Ma c’erano anche due cose che non funzionavano nel modello: il tradimento possibile di un membro della famiglia stessa e l’uso incauto del telefono. Gli infami si cercava di ucciderli prima che testimoniassero, ma il telefono (ovvero la parola che ti può fare impiccare) era una croce quotidiana, a partire da quelli a gettone all’angolo della strada. Un tallone d’Achille, che la polizia peraltro poteva utilizzare a costi veramente bassi: una chiavetta e degli impiegati che ascoltano, esperti di dialetto. Poi vennero le microspie e con loro le bonifiche elettroniche, l’infiltrato con il microfono incerottato sulla pelle, le cimici sempre più piccole, le microcamere grandi come un bottoncino, le Sim che conservano ogni bava di memoria e i siciliani in America vennero ridotti all’angolo persino nello smaltimento di rifiuti nel New Jersey, che era il loro feudo.

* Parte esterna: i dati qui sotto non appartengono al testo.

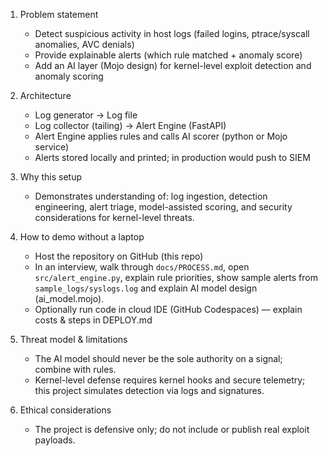 1) Problem statement
   - Detect suspicious activity in host logs (failed logins, ptrace/syscall anomalies, AVC denials)
   - Provide explainable alerts (which rule matched + anomaly score)
   - Add an AI layer (Mojo design) for kernel-level exploit detection and anomaly scoring

2) Architecture
   - Log generator -> Log file
   - Log collector (tailing) -> Alert Engine (FastAPI)
   - Alert Engine applies rules and calls AI scorer (python or Mojo service)
   - Alerts stored locally and printed; in production would push to SIEM

3) Why this setup
   - Demonstrates understanding of: log ingestion, detection engineering, alert triage,
     model-assisted scoring, and security considerations for kernel-level threats.

4) How to demo without a laptop
   - Host the repository on GitHub (this repo)
   - In an interview, walk through `docs/PROCESS.md`, open `src/alert_engine.py`, explain
     rule priorities, show sample alerts from `sample_logs/syslogs.log` and explain AI
     model design (ai_model.mojo).
   - Optionally run code in cloud IDE (GitHub Codespaces) — explain costs & steps in DEPLOY.md

5) Threat model & limitations
   - The AI model should never be the sole authority on a signal; combine with rules.
   - Kernel-level defense requires kernel hooks and secure telemetry; this project
     simulates detection via logs and signatures.

6) Ethical considerations
   - The project is defensive only; do not include or publish real exploit payloads.
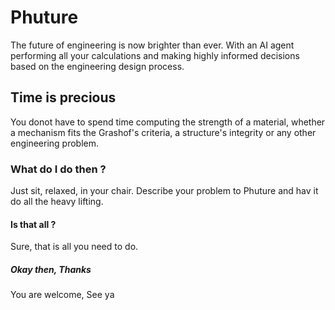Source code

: # Phuture
The future of engineering is now brighter  than ever.  With an AI agent performing all your calculations and making highly informed decisions based on  the engineering design process.

## Time is precious
You donot have to spend time computing the strength of a material, whether a mechanism fits the Grashof's criteria, a structure's integrity or any other engineering problem.

### What do I do then ?
Just sit, relaxed, in your chair.
Describe your problem to Phuture and hav it do all the heavy lifting.

#### Is that all ?
Sure, that is all you need to do.

##### Okay then, Thanks
You are welcome, See ya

A diciotto anni dall’uccisione di Falcone e Borsellino, senza neanche troppi eufemismi, i magistrati ci dicono che le cose non andarono come noi pensavamo. In pratica, ci spiegano che gli uccisori furono solo la manovalanza che agì per conto di altri. Ed è una storia fatta di pentiti e di intercettazioni e - specificità italiana - di ricatti, di mezze parole, di carte che ricompaiono dopo vent’anni, di trattative che chissà se sono andate a buon fine o se fallirono fin dall’inizio.

Viviamo non tanto senza sapere dove andremo, ma piuttosto da dove veniamo. Il governo fa quello che fanno i gendarmi di fronte alla folla di curiosi che si presenta sulla scena di un delitto: "Via, via, circolare, non c’è niente da vedere", poi mettono le transenne e chiamano rinforzi. Il presidente del Consiglio non va alle commemorazioni di Falcone, se ne guarda bene: il tema, d’altra parte, non gli è mai interessato. Altri membri del governo lodano l’integrità del magistrato ucciso. Lui si che era bravo e rispettoso. Ah già, è morto.

Tra pochi giorni in parlamento metteranno in votazione il bavaglio. Non si ascolta la gente per bene per telefono, non si deve violare la privacy, anche se si tratta di un mafioso; che poi non si sa se è un mafioso o non per caso un’ottima persona (anzi, può darsi che sia le due cose insieme). Non si deve scrivere niente di processi in corso, se no galera e multe da portare al fallimento i giornali. Non si possono intercettare i politici. Si possono intercettare i preti solo col premesso scritto del vescovo. Se si sente qualcosa di sconveniente, bisogna distruggere subito tutto. La televisione non deve parlare di mafia, perché facciamo brutta figura all’estero. Gli scrittori sono invitati a occuparsi d’altro. Dice Berlusconi: per me Vittorio Mangano è un eroe, perché non ha parlato e i magistrati lo torturavano perché parlasse e mi mettesse nei guai. E va bene, sia lode all’eroe. Ma, sorge un dubbio: che cosa avrebbe dovuto dire, sotto tortura, il vecchio stalliere?

Un caso è molto citato dai sostenitori del bavaglio e della privacy: quello del finanziere Stefano Ricucci che al telefono diceva "ma che me frega, io stasera mi faccio Anna Falchi" e la cui esternazione telefonica venne pubblicata dai giornali. Terribile. Chissà che trauma. Ma non era scritto su tutti i rotocalchi che stavano insieme?